LIME

Algorithm

LIME (Ribeiro et. al. 2016) is an algorithm to explain predictions of black-box estimators:

Generate a fake dataset from the example we’re going to explain.
Use black-box estimator to get target values for each example in a generated dataset (e.g. class probabilities).
Train a new white-box estimator, using generated dataset and generated labels as training data. It means we’re trying to create an estimator which works the same as a black-box estimator, but which is easier to inspect. It doesn’t have to work well globally, but it must approximate the black-box model well in the area close to the original example.

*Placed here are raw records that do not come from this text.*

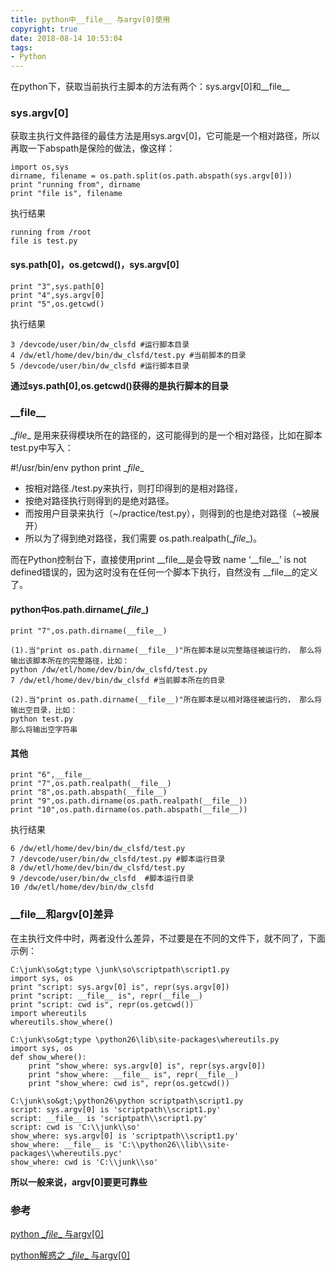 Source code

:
 ```yaml
---
title: python中__file__ 与argv[0]使用
copyright: true
date: 2018-08-14 10:53:04
tags:
- Python
---
```


在python下，获取当前执行主脚本的方法有两个：sys.argv[0]和\_\_file\_\_

### sys.argv[0]

获取主执行文件路径的最佳方法是用sys.argv[0]，它可能是一个相对路径，所以再取一下abspath是保险的做法，像这样：

```
import os,sys
dirname, filename = os.path.split(os.path.abspath(sys.argv[0]))
print "running from", dirname
print "file is", filename
```

<!--more-->

执行结果

```
running from /root
file is test.py 
```

#### sys.path[0]，os.getcwd()，sys.argv[0]

```
print "3",sys.path[0] 
print "4",sys.argv[0]
print "5",os.getcwd()
```

执行结果

```
3 /devcode/user/bin/dw_clsfd #运行脚本目录
4 /dw/etl/home/dev/bin/dw_clsfd/test.py #当前脚本的目录
5 /devcode/user/bin/dw_clsfd #运行脚本目录
```

**通过sys.path[0],os.getcwd()获得的是执行脚本的目录**

### \_\_file\_\_

\__file__ 是用来获得模块所在的路径的，这可能得到的是一个相对路径，比如在脚本test.py中写入：

\#!/usr/bin/env python
print \__file__

- 按相对路径./test.py来执行，则打印得到的是相对路径，
- 按绝对路径执行则得到的是绝对路径。
- 而按用户目录来执行（\~/practice/test.py），则得到的也是绝对路径（~被展开）
- 所以为了得到绝对路径，我们需要 os.path.realpath(\__file__)。

而在Python控制台下，直接使用print \_\_file\_\_是会导致  name ‘\__file\_\_’ is not defined错误的，因为这时没有在任何一个脚本下执行，自然没有 \_\_file\_\_的定义了。

#### python中os.path.dirname(\__file__)

```
print "7",os.path.dirname(__file__)

(1).当"print os.path.dirname(__file__)"所在脚本是以完整路径被运行的， 那么将输出该脚本所在的完整路径，比如：
python /dw/etl/home/dev/bin/dw_clsfd/test.py 
7 /dw/etl/home/dev/bin/dw_clsfd #当前脚本所在的目录

(2).当"print os.path.dirname(__file__)"所在脚本是以相对路径被运行的， 那么将输出空目录，比如：
python test.py
那么将输出空字符串
```

#### 其他

```
print "6",__file__
print "7",os.path.realpath(__file__)
print "8",os.path.abspath(__file__)
print "9",os.path.dirname(os.path.realpath(__file__))
print "10",os.path.dirname(os.path.abspath(__file__))
```

执行结果

```
6 /dw/etl/home/dev/bin/dw_clsfd/test.py
7 /devcode/user/bin/dw_clsfd/test.py #脚本运行目录
8 /dw/etl/home/dev/bin/dw_clsfd/test.py
9 /devcode/user/bin/dw_clsfd  #脚本运行目录
10 /dw/etl/home/dev/bin/dw_clsfd
```

 

### \__file__和argv[0]差异

在主执行文件中时，两者没什么差异，不过要是在不同的文件下，就不同了，下面示例：

```
C:\junk\so&gt;type \junk\so\scriptpath\script1.py
import sys, os
print "script: sys.argv[0] is", repr(sys.argv[0])
print "script: __file__ is", repr(__file__)
print "script: cwd is", repr(os.getcwd())
import whereutils
whereutils.show_where()
 
C:\junk\so&gt;type \python26\lib\site-packages\whereutils.py
import sys, os
def show_where():
    print "show_where: sys.argv[0] is", repr(sys.argv[0])
    print "show_where: __file__ is", repr(__file__)
    print "show_where: cwd is", repr(os.getcwd())
 
C:\junk\so&gt;\python26\python scriptpath\script1.py
script: sys.argv[0] is 'scriptpath\\script1.py'
script: __file__ is 'scriptpath\\script1.py'
script: cwd is 'C:\\junk\\so'
show_where: sys.argv[0] is 'scriptpath\\script1.py'
show_where: __file__ is 'C:\\python26\\lib\\site-packages\\whereutils.pyc'
show_where: cwd is 'C:\\junk\\so'
```

**所以一般来说，argv[0]要更可靠些**

### 参考

[python \__file__ 与argv[0]](https://blog.csdn.net/weixin_37746272/article/details/78980259)

[python解惑之 \__file__ 与argv[0]](https://www.cnblogs.com/rrxc/p/3973136.html)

To express “area close to the original example” user must provide a distance/similarity metric for examples in a generated dataset. Then training data is weighted according to a distance from the original example - the further is example, the less it affects weights of a white-box estimator.
Explain the original example through weights of this white-box estimator instead.
Prediction quality of a white-box classifer shows how well it approximates the black-box classifier. If the quality is low then explanation shouldn’t be trusted.

eli5.lime

To understand how to use eli5.lime with text data check the TextExplainer tutorial. API reference is available here. Currently eli5 doesn’t provide a lot of helpers for LIME + non-text data, but there is an IPyhton notebook with an example of applying LIME for such tasks.

Caveats

It sounds too good to be true, and indeed there are caveats:

If a white-box estimator gets a high score on a generated dataset it doesn’t necessarily mean it could be trusted - it could also mean that the generated dataset is too easy and uniform, or that similarity metric provided by user assigns very low values for most examples, so that “area close to the original example” is too small to be interesting.
Fake dataset generation is the main issue; it is task-specific to a large extent. So LIME can work with any black-box classifier, but user may need to write code specific for each dataset. There is an opposite tradeoff in inspecting model weights: it works for any task, but one must write inspection code for each estimator type.

eli5.lime provides dataset generation utilities for text data (remove random words) and for arbitrary data (sampling using Kernel Density Estimation).

For text data eli5 also provides eli5.lime.TextExplainer which brings together all LIME steps and allows to explain text classifiers; it still needs to make assumptions about the classifier in order to generate efficient fake dataset.
Similarity metric has a huge effect on a result. By choosing neighbourhood of a different size one can get opposite explanations.

Alternative implementations

There is a LIME implementation by LIME authors: https://github.com/marcotcr/lime, so it is eli5.lime which should be considered as alternative. At the time of writing eli5.lime has some differences from the canonical LIME implementation:

eli5 supports many white-box classifiers from several libraries, you can use any of them with LIME;
eli5 supports dataset generation using Kernel Density Estimation, to ensure that generated dataset looks similar to the original dataset;
for explaining predictions of probabilistic classifiers eli5 uses another classifier by default, trained using cross-entropy loss, while canonical library fits regression model on probability output.

There are also features which are supported by original implementation, but not by eli5, and the UIs are different.